Sorting: The first step of the program is to sort the records in the input file by customer ID (ID) in ascending order. This is done using the statement SORT FIELDS=(1,3,CH,A), which specifies that records should be sorted based on the first 3 characters (the ID column) as the sorting key.
Field Summation: Next, the program uses the statement SUM FIELDS=(10,3,ZD),FORMAT=BI to sum the values in the Sales column for each customer ID. The part (10,3,ZD) indicates that the program will sum the field from position 10 to 12 in each record, which represents the sales amount, and FORMAT=BI specifies that these values should be treated as unsigned binary integers.
Output Data: The final result is written to a file named output.dataset, which contains unique records with the accumulated sum in the Sales column for each customer ID.
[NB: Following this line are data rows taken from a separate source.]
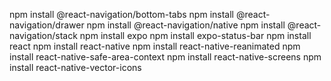 npm install @react-navigation/bottom-tabs
npm install @react-navigation/drawer
npm install @react-navigation/native
npm install @react-navigation/stack
npm install expo
npm install expo-status-bar
npm install react
npm install react-native
npm install react-native-reanimated
npm install react-native-safe-area-context
npm install react-native-screens
npm install react-native-vector-icons


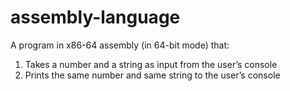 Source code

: # assembly-language
A program in x86-64 assembly (in 64-bit mode) that:
1. Takes a number and a string as input from the user’s console
2. Prints the same number and same string to the user’s console
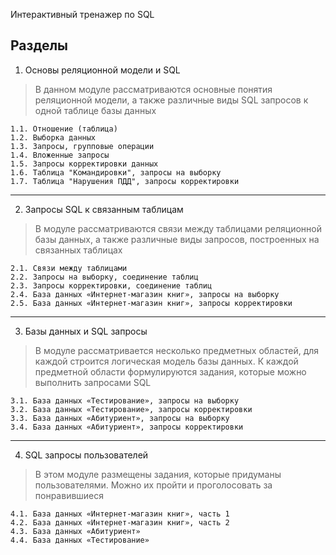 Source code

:Интерактивный тренажер по SQL

Разделы
----------------------------------------------------------------------------------------------------
1. Основы реляционной модели и SQL
> В данном модуле рассматриваются основные понятия реляционной модели, а также различные виды SQL запросов к одной таблице базы данных

    1.1. Отношение (таблица)
    1.2. Выборка данных
    1.3. Запросы, групповые операции
    1.4. Вложенные запросы
    1.5. Запросы корректировки данных
    1.6. Таблица "Командировки", запросы на выборку
    1.7. Таблица "Нарушения ПДД", запросы корректировки

----------------------------------------------------------------------------------------------------

2. Запросы SQL к связанным таблицам
> В модуле рассматриваются связи между таблицами реляционной базы данных, а также различные виды запросов, построенных на связанных таблицах

    2.1. Связи между таблицами
    2.2. Запросы на выборку, соединение таблиц
    2.3. Запросы корректировки, соединение таблиц
    2.4. База данных «Интернет-магазин книг», запросы на выборку
    2.5. База данных «Интернет-магазин книг», запросы корректировки

----------------------------------------------------------------------------------------------------

3. Базы данных и SQL запросы
> В модуле рассматривается несколько предметных областей, для каждой строится логическая модель базы данных. К каждой предметной области формулируются задания, которые можно выполнить запросами SQL

    3.1. База данных «Тестирование», запросы на выборку
    3.2. База данных «Тестирование», запросы корректировки
    3.3. База данных «Абитуриент», запросы на выборку
    3.4. База данных «Абитуриент», запросы корректировки

----------------------------------------------------------------------------------------------------

4. SQL запросы пользователей
> В этом модуле размещены задания, которые придуманы пользователями. Можно их пройти и проголосовать за понравившиеся

    4.1. База данных «Интернет-магазин книг», часть 1
    4.2. База данных «Интернет-магазин книг», часть 2
    4.3. База данных «Абитуриент»
    4.4. База данных «Тестирование»
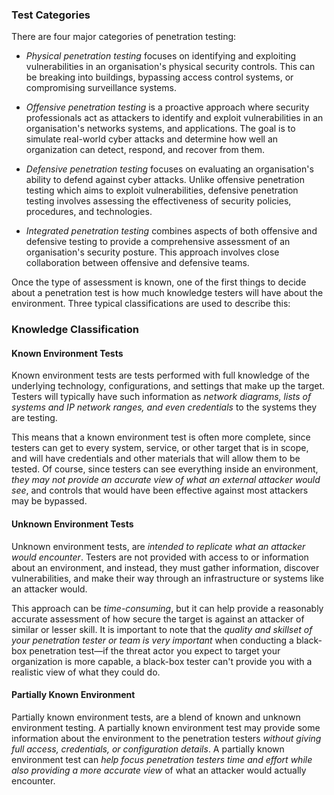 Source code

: 
### Test Categories

There are four major categories of penetration testing:

- *Physical penetration testing* focuses on identifying and exploiting vulnerabilities in an organisation's physical security controls. This can be breaking into buildings, bypassing access control systems, or compromising surveillance systems.

- *Offensive penetration testing* is a proactive approach where security professionals act as attackers to identify and exploit vulnerabilities in an organisation's networks systems, and applications. The goal is to simulate real-world cyber attacks and determine how well an organization can detect, respond, and recover from them.

- *Defensive penetration testing* focuses on evaluating an organisation's ability to defend against cyber attacks. Unlike offensive penetration testing which aims to exploit vulnerabilities, defensive penetration testing involves assessing the effectiveness of security policies, procedures, and technologies.

- *Integrated penetration testing* combines aspects of both offensive and defensive testing to provide a comprehensive assessment of an organisation's security posture. This approach involves close collaboration between offensive and defensive teams.

Once the type of assessment is known, one of the first things to decide about a penetration test is how much knowledge testers will have about the environment. Three typical classifications are used to describe this:

### Knowledge Classification

#### Known Environment Tests
Known environment tests are tests performed with full knowledge of the underlying technology, configurations, and settings that make up the target. Testers will typically have such information as *network diagrams, lists of systems and IP network ranges, and even credentials* to the systems they are testing. 

This means that a known environment test is often more complete, since testers can get to every system, service, or other target that is in scope, and will have credentials and other materials that will allow them to be tested. Of course, since testers can see everything inside an environment, *they may not provide an accurate view of what an external attacker would see*, and controls that would have been effective against most attackers may be bypassed.

#### Unknown Environment Tests
Unknown environment tests, are *intended to replicate what an attacker would encounter*. Testers are not provided with access to or information about an environment, and instead, they must gather information, discover vulnerabilities, and make their way through an infrastructure or systems like an attacker would. 

This approach can be *time-consuming*, but it can help provide a reasonably accurate assessment of how secure the target is against an attacker of similar or lesser skill. It is important to note that the *quality and skillset of your penetration tester or team is very important* when conducting a black-box penetration test—if the threat actor you expect to target your organization is more capable, a black-box tester can't provide you with a realistic view of what they could do.

#### Partially Known Environment
Partially known environment tests, are a blend of known and unknown environment testing. A partially known environment test may provide some information about the environment to the penetration testers *without giving full access, credentials, or configuration details*. A partially known environment test can *help focus penetration testers time and effort while also providing a more accurate view* of what an attacker would actually encounter. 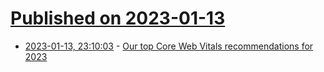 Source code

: # [Published on 2023-01-13](index.md)

* [2023-01-13, 23:10:03](https://lobste.rs/s/dmllsb/our_top_core_web_vitals_recommendations) - [Our top Core Web Vitals recommendations for 2023](https://web.dev/top-cwv-2023/)
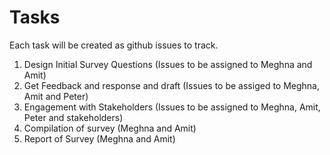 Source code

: # Tasks
Each task will be created as github issues to track. 
1. Design Initial Survey Questions (Issues to be assigned to Meghna and Amit)
2. Get Feedback and response and draft (Issues to be assiged to Meghna, Amit and Peter)
3. Engagement with Stakeholders (Issues to be assigned to Meghna, Amit, Peter and stakeholders)
4. Compilation of survey (Meghna and Amit)
5. Report of Survey (Meghna and Amit)
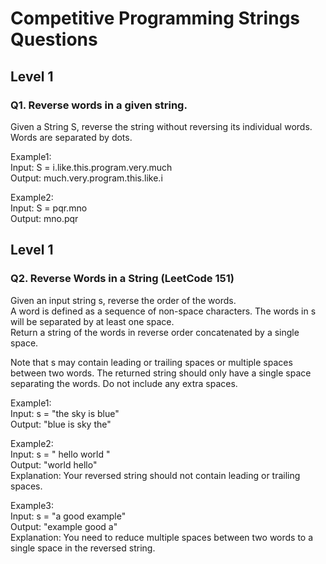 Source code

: # Competitive Programming Strings Questions  

## Level 1

### Q1.	Reverse words in a given string.  

Given a String S, reverse the string without reversing its individual words. Words are separated by dots.  

Example1:  
Input: S = i.like.this.program.very.much  
Output: much.very.program.this.like.i  

Example2:  
Input: S = pqr.mno  
Output: mno.pqr  


## Level 1

### Q2. Reverse Words in a String (LeetCode 151)  

Given an input string s, reverse the order of the words.  
A word is defined as a sequence of non-space characters. The words in s will be separated by at least one space.  
Return a string of the words in reverse order concatenated by a single space.  

Note that s may contain leading or trailing spaces or multiple spaces between two words. The returned string should only have a single space separating the words. Do not include any extra spaces.  

Example1:  
Input: s = "the sky is blue"  
Output: "blue is sky the"  

Example2:  
Input: s = "  hello world  "  
Output: "world hello"  
Explanation: Your reversed string should not contain leading or trailing spaces.  

Example3:  
Input: s = "a good   example"  
Output: "example good a"  
Explanation: You need to reduce multiple spaces between two words to a single space in the reversed string.  


 
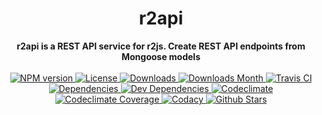 <h1 align="center">r2api</h1>

<div align="center">
  <strong>r2api is a REST API service for r2js. Create REST API endpoints from Mongoose models</strong>
</div>

<br />

<div align="center">
  <!-- NPM version -->
  <a href="https://npmjs.org/package/r2api" target="_blank">
    <img src="https://img.shields.io/npm/v/r2api.svg" alt="NPM version" />
  </a>
  <!-- License -->
  <a href="https://npmjs.org/package/r2api" target="_blank">
    <img src="https://img.shields.io/npm/l/r2api.svg" alt="License" />
  </a>
  <!-- Downloads -->
  <a href="https://npmjs.org/package/r2api" target="_blank">
    <img src="https://img.shields.io/npm/dt/r2api.svg" alt="Downloads" />
  </a>
  <!-- Downloads Month -->
  <a href="https://npmjs.org/package/r2api" target="_blank">
    <img src="https://img.shields.io/npm/dm/r2api.svg" alt="Downloads Month" />
  </a>
  <!-- Travis CI -->
  <a href="https://travis-ci.org/r2js/r2api" target="_blank">
    <img src="https://img.shields.io/travis/r2js/r2api.svg" alt="Travis CI" />
  </a>
  <!-- Dependencies -->
  <a href="https://david-dm.org/r2js/r2api" target="_blank">
    <img src="https://img.shields.io/david/r2js/r2api.svg" alt="Dependencies" />
  </a>
  <!-- Dev Dependencies -->
  <a href="https://david-dm.org/r2js/r2api?type=dev" target="_blank">
    <img src="https://img.shields.io/david/dev/r2js/r2api.svg" alt="Dev Dependencies" />
  </a>
  <!-- Codeclimate -->
  <a href="https://codeclimate.com/github/r2js/r2api" target="_blank">
    <img src="https://img.shields.io/codeclimate/github/r2js/r2api.svg" alt="Codeclimate" />
  </a>
  <!-- Codeclimate Coverage -->
  <a href="https://codeclimate.com/github/r2js/r2api" target="_blank">
    <img src="https://img.shields.io/codeclimate/coverage/github/r2js/r2api.svg" alt="Codeclimate Coverage" />
  </a>
  <!-- Codacy -->
  <a href="https://codacy.com" target="_blank">
    <img src="https://img.shields.io/codacy/grade/1748bdd460724c2aa0eb67fe8d9c9908.svg" alt="Codacy" />
  </a>
  <!-- Github Stars -->
  <a href="https://github.com/r2js/r2api" target="_blank">
    <img src="https://img.shields.io/github/stars/r2js/r2api.svg?label=%E2%98%85" alt="Github Stars" />
  </a>
</div>

<br />
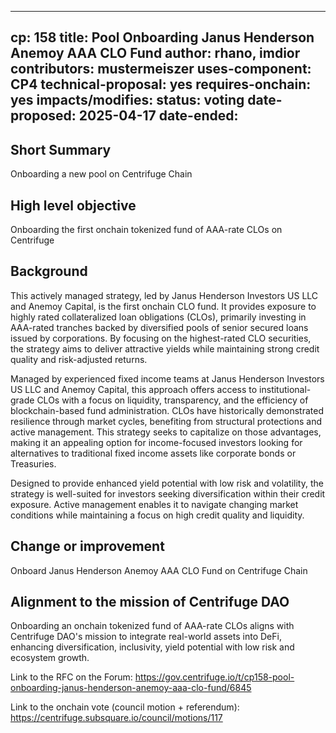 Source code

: 
---
cp: 158
title: Pool Onboarding Janus Henderson Anemoy AAA CLO Fund
author: rhano, imdior
contributors: mustermeiszer
uses-component: CP4
technical-proposal: yes
requires-onchain: yes
impacts/modifies: 
status: voting
date-proposed: 2025-04-17
date-ended: 
---

## Short Summary 
Onboarding a new pool on Centrifuge Chain

## High level objective 
Onboarding the first onchain tokenized fund of AAA-rate CLOs on Centrifuge

## Background 

This actively managed strategy, led by Janus Henderson Investors US LLC and Anemoy Capital, is the first onchain CLO fund. It provides exposure to highly rated collateralized loan obligations (CLOs), primarily investing in AAA-rated tranches backed by diversified pools of senior secured loans issued by corporations. By focusing on the highest-rated CLO securities, the strategy aims to deliver attractive yields while maintaining strong credit quality and risk-adjusted returns.

Managed by experienced fixed income teams at Janus Henderson Investors US LLC and Anemoy Capital, this approach offers access to institutional-grade CLOs with a focus on liquidity, transparency, and the efficiency of blockchain-based fund administration. CLOs have historically demonstrated resilience through market cycles, benefiting from structural protections and active management. This strategy seeks to capitalize on those advantages, making it an appealing option for income-focused investors looking for alternatives to traditional fixed income assets like corporate bonds or Treasuries.

Designed to provide enhanced yield potential with low risk and volatility, the strategy is well-suited for investors seeking diversification within their credit exposure. Active management enables it to navigate changing market conditions while maintaining a focus on high credit quality and liquidity.

## Change or improvement 
Onboard Janus Henderson Anemoy AAA CLO Fund on Centrifuge Chain

## Alignment to the mission of Centrifuge DAO 

Onboarding an onchain tokenized fund of AAA-rate CLOs aligns with Centrifuge DAO's mission to integrate real-world assets into DeFi, enhancing diversification, inclusivity, yield potential with low risk and ecosystem growth.


Link to the RFC on the Forum: https://gov.centrifuge.io/t/cp158-pool-onboarding-janus-henderson-anemoy-aaa-clo-fund/6845

Link to the onchain vote (council motion + referendum): https://centrifuge.subsquare.io/council/motions/117
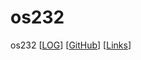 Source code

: # os232
os232
[[LOG](TXT/mylog.txt)] [[GitHub](https://github.com/hunnania/os232/)] [[Links](TXT/links.md)]
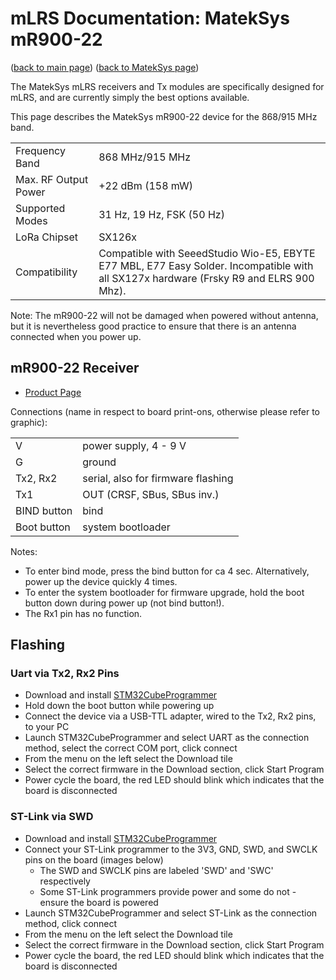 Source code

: # mLRS Documentation: MatekSys mR900-22 #

([back to main page](../README.md))
([back to MatekSys page](MATEKSYS.md))

The MatekSys mLRS receivers and Tx modules are specifically designed for mLRS, and are currently simply the best options available. 

This page describes the MatekSys mR900-22 device for the 868/915 MHz band.

<table>
  <tbody>
    <tr>
      <td>Frequency Band</td>
      <td>868 MHz/915 MHz</td>
    </tr>
    <tr>
      <td>Max. RF Output Power</td>
      <td>+22 dBm (158 mW)</td>
    </tr>
    <tr>
      <td>Supported Modes</td>
      <td>31 Hz, 19 Hz, FSK (50 Hz)</td>
    </tr>
    <tr>
      <td>LoRa Chipset</td>
      <td>SX126x</td>
    </tr>
    <tr>
      <td>Compatibility</td>
      <td>Compatible with SeeedStudio Wio-E5, EBYTE E77 MBL, E77 Easy Solder. Incompatible with all SX127x hardware (Frsky R9 and ELRS 900 Mhz).</td>
    </tr>
  </tbody>
</table>

Note: The mR900-22 will not be damaged when powered without antenna, but it is nevertheless good practice to ensure that there is an antenna connected when you power up.


## mR900-22 Receiver ##

- [Product Page](https://www.mateksys.com/?page_id=12174)

Connections (name in respect to board print-ons, otherwise please refer to graphic):

<table>
  <tbody>
    <tr>
      <td>V</td><td>power supply, 4 - 9 V</td>
    </tr><tr>
      <td>G</td><td>ground</td>
    </tr><tr>
      <td>Tx2, Rx2</td><td>serial, also for firmware flashing</td>
    </tr><tr>
      <td>Tx1</td><td>OUT (CRSF, SBus, SBus inv.)</td>
    </tr><tr>
      <td>BIND button</td><td>bind</td>
    </tr><tr>
      <td>Boot button</td><td>system bootloader</td>
    </tr>
  </tbody>
</table>


Notes:
- To enter bind mode, press the bind button for ca 4 sec. Alternatively, power up the device quickly 4 times.</td>
- To enter the system bootloader for firmware upgrade, hold the boot button down during power up (not bind button!).
- The Rx1 pin has no function.


## Flashing ##

### Uart via Tx2, Rx2 Pins ###

- Download and install [STM32CubeProgrammer](https://www.st.com/en/development-tools/stm32cubeprog.html)
- Hold down the boot button while powering up
- Connect the device via a USB-TTL adapter, wired to the Tx2, Rx2 pins, to your PC
- Launch STM32CubeProgrammer and select UART as the connection method, select the correct COM port, click connect
- From the menu on the left select the Download tile
- Select the correct firmware in the Download section, click Start Program
- Power cycle the board, the red LED should blink which indicates that the board is disconnected


### ST-Link via SWD ###

- Download and install [STM32CubeProgrammer](https://www.st.com/en/development-tools/stm32cubeprog.html)
- Connect your ST-Link programmer to the 3V3, GND, SWD, and SWCLK pins on the board (images below)
    - The SWD and SWCLK pins are labeled 'SWD' and 'SWC' respectively
    - Some ST-Link programmers provide power and some do not - ensure the board is powered
- Launch STM32CubeProgrammer and select ST-Link as the connection method, click connect
- From the menu on the left select the Download tile
- Select the correct firmware in the Download section, click Start Program
- Power cycle the board, the red LED should blink which indicates that the board is disconnected

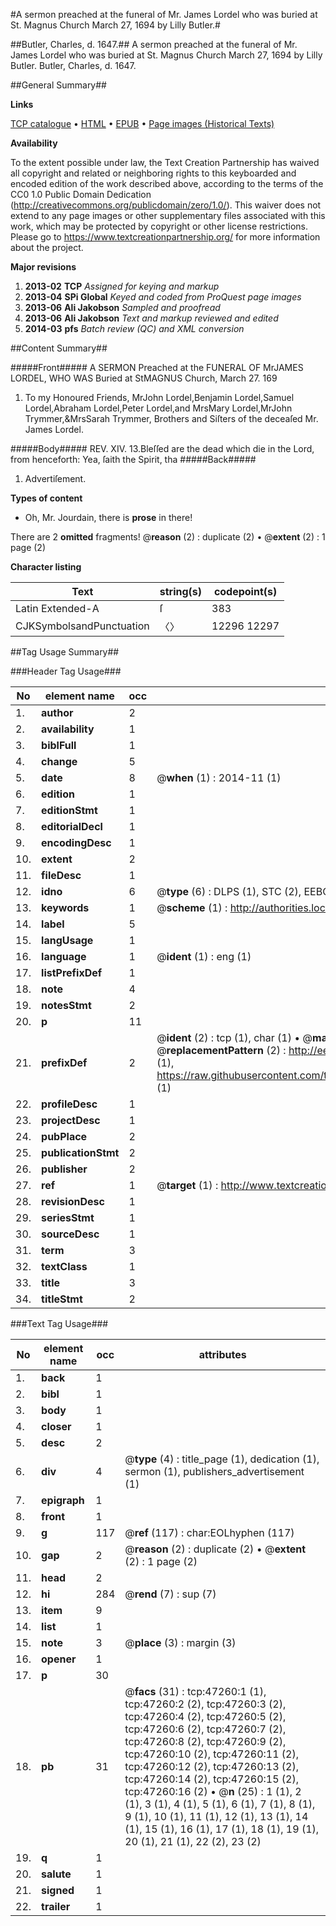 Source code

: #A sermon preached at the funeral of Mr. James Lordel who was buried at St. Magnus Church March 27, 1694 by Lilly Butler.#

##Butler, Charles, d. 1647.##
A sermon preached at the funeral of Mr. James Lordel who was buried at St. Magnus Church March 27, 1694 by Lilly Butler.
Butler, Charles, d. 1647.

##General Summary##

**Links**

[TCP catalogue](http://www.ota.ox.ac.uk/tcp/)  • 
[HTML](http://tei.it.ox.ac.uk/tcp/Texts-HTML/free/A30/A30729.html)  • 
[EPUB](http://tei.it.ox.ac.uk/tcp/Texts-EPUB/free/A30/A30729.epub) • 
[Page images (Historical Texts)](https://historicaltexts.jisc.ac.uk/eebo-11277151e)

**Availability**

To the extent possible under law, the Text Creation Partnership has waived all copyright and related or neighboring rights to this keyboarded and encoded edition of the work described above, according to the terms of the CC0 1.0 Public Domain Dedication (http://creativecommons.org/publicdomain/zero/1.0/). This waiver does not extend to any page images or other supplementary files associated with this work, which may be protected by copyright or other license restrictions. Please go to https://www.textcreationpartnership.org/ for more information about the project.

**Major revisions**

1. __2013-02__ __TCP__ *Assigned for keying and markup*
1. __2013-04__ __SPi Global__ *Keyed and coded from ProQuest page images*
1. __2013-06__ __Ali Jakobson__ *Sampled and proofread*
1. __2013-06__ __Ali Jakobson__ *Text and markup reviewed and edited*
1. __2014-03__ __pfs__ *Batch review (QC) and XML conversion*

##Content Summary##

#####Front#####
A SERMON Preached at the FUNERAL OF MrJAMES LORDEL, WHO WAS Buried at StMAGNUS Church, March 27. 169
1. To my Honoured Friends, MrJohn Lordel,Benjamin Lordel,Samuel Lordel,Abraham Lordel,Peter Lordel,and MrsMary Lordel,MrJohn Trymmer,&MrsSarah Trymmer, Brothers and Siſters of the deceaſed Mr. James Lordel.

#####Body#####
REV. XIV. 13.Bleſſed are the dead which die in the Lord, from henceforth: Yea, ſaith the Spirit, tha
#####Back#####

1. Advertiſement.

**Types of content**

  * Oh, Mr. Jourdain, there is **prose** in there!

There are 2 **omitted** fragments! 
 @__reason__ (2) : duplicate (2)  •  @__extent__ (2) : 1 page (2)

**Character listing**


|Text|string(s)|codepoint(s)|
|---|---|---|
|Latin Extended-A|ſ|383|
|CJKSymbolsandPunctuation|〈〉|12296 12297|

##Tag Usage Summary##

###Header Tag Usage###

|No|element name|occ|attributes|
|---|---|---|---|
|1.|__author__|2||
|2.|__availability__|1||
|3.|__biblFull__|1||
|4.|__change__|5||
|5.|__date__|8| @__when__ (1) : 2014-11 (1)|
|6.|__edition__|1||
|7.|__editionStmt__|1||
|8.|__editorialDecl__|1||
|9.|__encodingDesc__|1||
|10.|__extent__|2||
|11.|__fileDesc__|1||
|12.|__idno__|6| @__type__ (6) : DLPS (1), STC (2), EEBO-CITATION (1), OCLC (1), VID (1)|
|13.|__keywords__|1| @__scheme__ (1) : http://authorities.loc.gov/ (1)|
|14.|__label__|5||
|15.|__langUsage__|1||
|16.|__language__|1| @__ident__ (1) : eng (1)|
|17.|__listPrefixDef__|1||
|18.|__note__|4||
|19.|__notesStmt__|2||
|20.|__p__|11||
|21.|__prefixDef__|2| @__ident__ (2) : tcp (1), char (1)  •  @__matchPattern__ (2) : ([0-9\-]+):([0-9IVX]+) (1), (.+) (1)  •  @__replacementPattern__ (2) : http://eebo.chadwyck.com/downloadtiff?vid=$1&page=$2 (1), https://raw.githubusercontent.com/textcreationpartnership/Texts/master/tcpchars.xml#$1 (1)|
|22.|__profileDesc__|1||
|23.|__projectDesc__|1||
|24.|__pubPlace__|2||
|25.|__publicationStmt__|2||
|26.|__publisher__|2||
|27.|__ref__|1| @__target__ (1) : http://www.textcreationpartnership.org/docs/. (1)|
|28.|__revisionDesc__|1||
|29.|__seriesStmt__|1||
|30.|__sourceDesc__|1||
|31.|__term__|3||
|32.|__textClass__|1||
|33.|__title__|3||
|34.|__titleStmt__|2||


###Text Tag Usage###

|No|element name|occ|attributes|
|---|---|---|---|
|1.|__back__|1||
|2.|__bibl__|1||
|3.|__body__|1||
|4.|__closer__|1||
|5.|__desc__|2||
|6.|__div__|4| @__type__ (4) : title_page (1), dedication (1), sermon (1), publishers_advertisement (1)|
|7.|__epigraph__|1||
|8.|__front__|1||
|9.|__g__|117| @__ref__ (117) : char:EOLhyphen (117)|
|10.|__gap__|2| @__reason__ (2) : duplicate (2)  •  @__extent__ (2) : 1 page (2)|
|11.|__head__|2||
|12.|__hi__|284| @__rend__ (7) : sup (7)|
|13.|__item__|9||
|14.|__list__|1||
|15.|__note__|3| @__place__ (3) : margin (3)|
|16.|__opener__|1||
|17.|__p__|30||
|18.|__pb__|31| @__facs__ (31) : tcp:47260:1 (1), tcp:47260:2 (2), tcp:47260:3 (2), tcp:47260:4 (2), tcp:47260:5 (2), tcp:47260:6 (2), tcp:47260:7 (2), tcp:47260:8 (2), tcp:47260:9 (2), tcp:47260:10 (2), tcp:47260:11 (2), tcp:47260:12 (2), tcp:47260:13 (2), tcp:47260:14 (2), tcp:47260:15 (2), tcp:47260:16 (2)  •  @__n__ (25) : 1 (1), 2 (1), 3 (1), 4 (1), 5 (1), 6 (1), 7 (1), 8 (1), 9 (1), 10 (1), 11 (1), 12 (1), 13 (1), 14 (1), 15 (1), 16 (1), 17 (1), 18 (1), 19 (1), 20 (1), 21 (1), 22 (2), 23 (2)|
|19.|__q__|1||
|20.|__salute__|1||
|21.|__signed__|1||
|22.|__trailer__|1||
Input file (input.dataset):
ID NAME SURNAME SALES
-----------------------------------
001 JOHN SMITH 100
002 MARY JOHNSON 150
001 JOHN SMITH 200
003 CHARLES DAVIS 300
002 MARY JOHNSON 250
Result after processing (output.dataset):
ID NAME SURNAME SALES
-----------------------------------
001 JOHN SMITH 300
002 MARY JOHNSON 400
003 CHARLES DAVIS 300
Summary Field Formats and Lengths in SUM FIELDS JCL
Summary Field Format Code | Length | Description |
BI | 2, 4, or 8 bytes | Unsigned binary |
FI | 2, 4, or 8 bytes | Signed fixed-point |
FL | 4, 8, or 16 bytes | Signed hexadecimal floating-point |
PD | 1 to 16 bytes | Signed packed decimal |
ZD | 1 to 31 bytes | Signed zoned decimal |
SUM FIELDS NONE: Duplicate Control
The SUM FIELDS NONE command in JCL is used to eliminate duplicate records based on a specified sorting key during the data sorting and summarization operation. When using SUM FIELDS NONE, the system retains only a single record for each unique value of the sorting key, thereby eliminating duplicate records.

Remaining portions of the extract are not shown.